• **Required action**
Each line of the records needs to be written out exactly, with any image left out.

• **Pictures paired with source code**
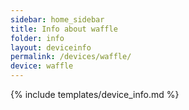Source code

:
 ```yaml
---
sidebar: home_sidebar
title: Info about waffle
folder: info
layout: deviceinfo
permalink: /devices/waffle/
device: waffle
---
```

{% include templates/device_info.md %}
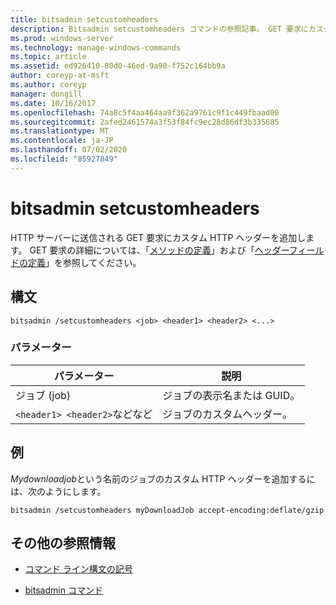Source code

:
 ```yaml
---
title: bitsadmin setcustomheaders
description: Bitsadmin setcustomheaders コマンドの参照記事。 GET 要求にカスタム HTTP ヘッダーを追加します。
ms.prod: windows-server
ms.technology: manage-windows-commands
ms.topic: article
ms.assetid: ed926410-80d0-46ed-9a90-f752c164bb9a
author: coreyp-at-msft
ms.author: coreyp
manager: dongill
ms.date: 10/16/2017
ms.openlocfilehash: 74a8c5f4aa464aa9f362a9761c9f1c449fbaad00
ms.sourcegitcommit: 2afed2461574a3f53f84fc9ec28d86df3b335685
ms.translationtype: MT
ms.contentlocale: ja-JP
ms.lasthandoff: 07/02/2020
ms.locfileid: "85927849"
---
```

# <a name="bitsadmin-setcustomheaders"></a>bitsadmin setcustomheaders

HTTP サーバーに送信される GET 要求にカスタム HTTP ヘッダーを追加します。 GET 要求の詳細については、「[メソッドの定義](https://www.w3.org/Protocols/rfc2616/rfc2616-sec9.html#sec9.3)」および「[ヘッダーフィールドの定義](https://www.w3.org/Protocols/rfc2616/rfc2616-sec14.html)」を参照してください。

## <a name="syntax"></a>構文

```
bitsadmin /setcustomheaders <job> <header1> <header2> <...>
```

### <a name="parameters"></a>パラメーター

| パラメーター | 説明 |
| --------- | ----------- |
| ジョブ (job) | ジョブの表示名または GUID。 |
| `<header1> <header2>`などなど | ジョブのカスタムヘッダー。 |

## <a name="examples"></a>例

*Mydownloadjob*という名前のジョブのカスタム HTTP ヘッダーを追加するには、次のようにします。

```
bitsadmin /setcustomheaders myDownloadJob accept-encoding:deflate/gzip
```

## <a name="additional-references"></a>その他の参照情報

- [コマンド ライン構文の記号](command-line-syntax-key.md)

- [bitsadmin コマンド](bitsadmin.md)
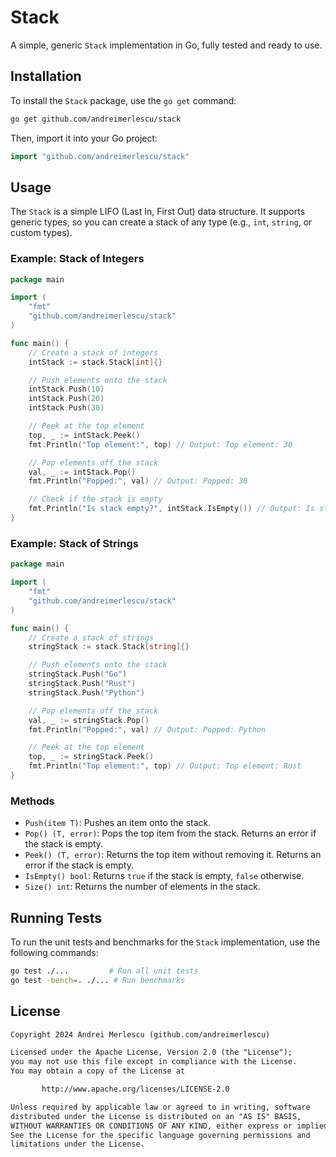 # Stack

A simple, generic `Stack` implementation in Go, fully tested and ready to use.

## Installation

To install the `Stack` package, use the `go get` command:

```bash
go get github.com/andreimerlescu/stack
```

Then, import it into your Go project:

```go
import "github.com/andreimerlescu/stack"
```

## Usage

The `Stack` is a simple LIFO (Last In, First Out) data structure. It supports generic types, so you can create a stack of any type (e.g., `int`, `string`, or custom types).

### Example: Stack of Integers

```go
package main

import (
	"fmt"
	"github.com/andreimerlescu/stack"
)

func main() {
	// Create a stack of integers
	intStack := stack.Stack[int]{}

	// Push elements onto the stack
	intStack.Push(10)
	intStack.Push(20)
	intStack.Push(30)

	// Peek at the top element
	top, _ := intStack.Peek()
	fmt.Println("Top element:", top) // Output: Top element: 30

	// Pop elements off the stack
	val, _ := intStack.Pop()
	fmt.Println("Popped:", val) // Output: Popped: 30

	// Check if the stack is empty
	fmt.Println("Is stack empty?", intStack.IsEmpty()) // Output: Is stack empty? false
}
```

### Example: Stack of Strings

```go
package main

import (
	"fmt"
	"github.com/andreimerlescu/stack"
)

func main() {
	// Create a stack of strings
	stringStack := stack.Stack[string]{}

	// Push elements onto the stack
	stringStack.Push("Go")
	stringStack.Push("Rust")
	stringStack.Push("Python")

	// Pop elements off the stack
	val, _ := stringStack.Pop()
	fmt.Println("Popped:", val) // Output: Popped: Python

	// Peek at the top element
	top, _ := stringStack.Peek()
	fmt.Println("Top element:", top) // Output: Top element: Rust
}
```

### Methods

- `Push(item T)`: Pushes an item onto the stack.
- `Pop() (T, error)`: Pops the top item from the stack. Returns an error if the stack is empty.
- `Peek() (T, error)`: Returns the top item without removing it. Returns an error if the stack is empty.
- `IsEmpty() bool`: Returns `true` if the stack is empty, `false` otherwise.
- `Size() int`: Returns the number of elements in the stack.

## Running Tests

To run the unit tests and benchmarks for the `Stack` implementation, use the following commands:

```bash
go test ./...         # Run all unit tests
go test -bench=. ./... # Run benchmarks
```

## License

```txt
Copyright 2024 Andrei Merlescu (github.com/andreimerlescu)

Licensed under the Apache License, Version 2.0 (the "License");
you may not use this file except in compliance with the License.
You may obtain a copy of the License at

       http://www.apache.org/licenses/LICENSE-2.0

Unless required by applicable law or agreed to in writing, software
distributed under the License is distributed on an "AS IS" BASIS,
WITHOUT WARRANTIES OR CONDITIONS OF ANY KIND, either express or implied.
See the License for the specific language governing permissions and
limitations under the License.
```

• **Solution to this task**
Source code

:
 ```yaml
---
sidebar: home_sidebar
title: Info about waffle
folder: info
layout: deviceinfo
permalink: /devices/waffle/
device: waffle
---
```

{% include templates/device_info.md %}
Source code

:
 ```yaml
---
title: bitsadmin setcustomheaders
description: Bitsadmin setcustomheaders コマンドの参照記事。 GET 要求にカスタム HTTP ヘッダーを追加します。
ms.prod: windows-server
ms.technology: manage-windows-commands
ms.topic: article
ms.assetid: ed926410-80d0-46ed-9a90-f752c164bb9a
author: coreyp-at-msft
ms.author: coreyp
manager: dongill
ms.date: 10/16/2017
ms.openlocfilehash: 74a8c5f4aa464aa9f362a9761c9f1c449fbaad00
ms.sourcegitcommit: 2afed2461574a3f53f84fc9ec28d86df3b335685
ms.translationtype: MT
ms.contentlocale: ja-JP
ms.lasthandoff: 07/02/2020
ms.locfileid: "85927849"
---
```

# <a name="bitsadmin-setcustomheaders"></a>bitsadmin setcustomheaders

HTTP サーバーに送信される GET 要求にカスタム HTTP ヘッダーを追加します。 GET 要求の詳細については、「[メソッドの定義](https://www.w3.org/Protocols/rfc2616/rfc2616-sec9.html#sec9.3)」および「[ヘッダーフィールドの定義](https://www.w3.org/Protocols/rfc2616/rfc2616-sec14.html)」を参照してください。

## <a name="syntax"></a>構文

```
bitsadmin /setcustomheaders <job> <header1> <header2> <...>
```

### <a name="parameters"></a>パラメーター

| パラメーター | 説明 |
| --------- | ----------- |
| ジョブ (job) | ジョブの表示名または GUID。 |
| `<header1> <header2>`などなど | ジョブのカスタムヘッダー。 |

## <a name="examples"></a>例

*Mydownloadjob*という名前のジョブのカスタム HTTP ヘッダーを追加するには、次のようにします。

```
bitsadmin /setcustomheaders myDownloadJob accept-encoding:deflate/gzip
```

## <a name="additional-references"></a>その他の参照情報

- [コマンド ライン構文の記号](command-line-syntax-key.md)

- [bitsadmin コマンド](bitsadmin.md)
 # Stack

A simple, generic `Stack` implementation in Go, fully tested and ready to use.

## Installation

To install the `Stack` package, use the `go get` command:

```bash
go get github.com/andreimerlescu/stack
```

Then, import it into your Go project:

```go
import "github.com/andreimerlescu/stack"
```

## Usage

The `Stack` is a simple LIFO (Last In, First Out) data structure. It supports generic types, so you can create a stack of any type (e.g., `int`, `string`, or custom types).

### Example: Stack of Integers

```go
package main

import (
	"fmt"
	"github.com/andreimerlescu/stack"
)

func main() {
	// Create a stack of integers
	intStack := stack.Stack[int]{}

	// Push elements onto the stack
	intStack.Push(10)
	intStack.Push(20)
	intStack.Push(30)

	// Peek at the top element
	top, _ := intStack.Peek()
	fmt.Println("Top element:", top) // Output: Top element: 30

	// Pop elements off the stack
	val, _ := intStack.Pop()
	fmt.Println("Popped:", val) // Output: Popped: 30

	// Check if the stack is empty
	fmt.Println("Is stack empty?", intStack.IsEmpty()) // Output: Is stack empty? false
}
```

### Example: Stack of Strings

```go
package main

import (
	"fmt"
	"github.com/andreimerlescu/stack"
)

func main() {
	// Create a stack of strings
	stringStack := stack.Stack[string]{}

	// Push elements onto the stack
	stringStack.Push("Go")
	stringStack.Push("Rust")
	stringStack.Push("Python")

	// Pop elements off the stack
	val, _ := stringStack.Pop()
	fmt.Println("Popped:", val) // Output: Popped: Python

	// Peek at the top element
	top, _ := stringStack.Peek()
	fmt.Println("Top element:", top) // Output: Top element: Rust
}
```

### Methods

- `Push(item T)`: Pushes an item onto the stack.
- `Pop() (T, error)`: Pops the top item from the stack. Returns an error if the stack is empty.
- `Peek() (T, error)`: Returns the top item without removing it. Returns an error if the stack is empty.
- `IsEmpty() bool`: Returns `true` if the stack is empty, `false` otherwise.
- `Size() int`: Returns the number of elements in the stack.

## Running Tests

To run the unit tests and benchmarks for the `Stack` implementation, use the following commands:

```bash
go test ./...         # Run all unit tests
go test -bench=. ./... # Run benchmarks
```

## License

```txt
Copyright 2024 Andrei Merlescu (github.com/andreimerlescu)

Licensed under the Apache License, Version 2.0 (the "License");
you may not use this file except in compliance with the License.
You may obtain a copy of the License at

       http://www.apache.org/licenses/LICENSE-2.0

Unless required by applicable law or agreed to in writing, software
distributed under the License is distributed on an "AS IS" BASIS,
WITHOUT WARRANTIES OR CONDITIONS OF ANY KIND, either express or implied.
See the License for the specific language governing permissions and
limitations under the License.
```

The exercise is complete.